• _Provided records_
○ ○ ○ ○

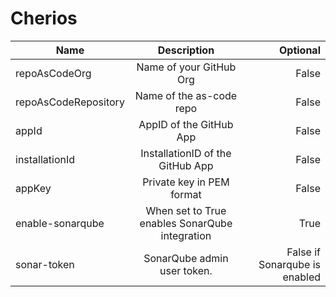 # Cherios

| Name                |                  Description                   |                      Optional |
|---------------------|:----------------------------------------------:|------------------------------:|
| repoAsCodeOrg       |            Name of your GitHub Org             |                         False |
| repoAsCodeRepository |            Name of the as-code repo            |                         False |
| appId               |            AppID of the GitHub App             |                         False |
| installationId      |        InstallationID of the GitHub App        |                         False |
| appKey              |           Private key in PEM format            |                         False |
| enable-sonarqube    | When set to True enables SonarQube integration |                          True |
| sonar-token         |          SonarQube admin user token.           | False if Sonarqube is enabled |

○ ○ ○ ○

• _About this exercise_
Produce an exact copy of the lines from the one containing "Name of your" through the final line of the data, both ends included, and only those.

• _Solution_
| repoAsCodeOrg       |            Name of your GitHub Org             |                         False |
| repoAsCodeRepository |            Name of the as-code repo            |                         False |
| appId               |            AppID of the GitHub App             |                         False |
| installationId      |        InstallationID of the GitHub App        |                         False |
| appKey              |           Private key in PEM format            |                         False |
| enable-sonarqube    | When set to True enables SonarQube integration |                          True |
| sonar-token         |          SonarQube admin user token.           | False if Sonarqube is enabled |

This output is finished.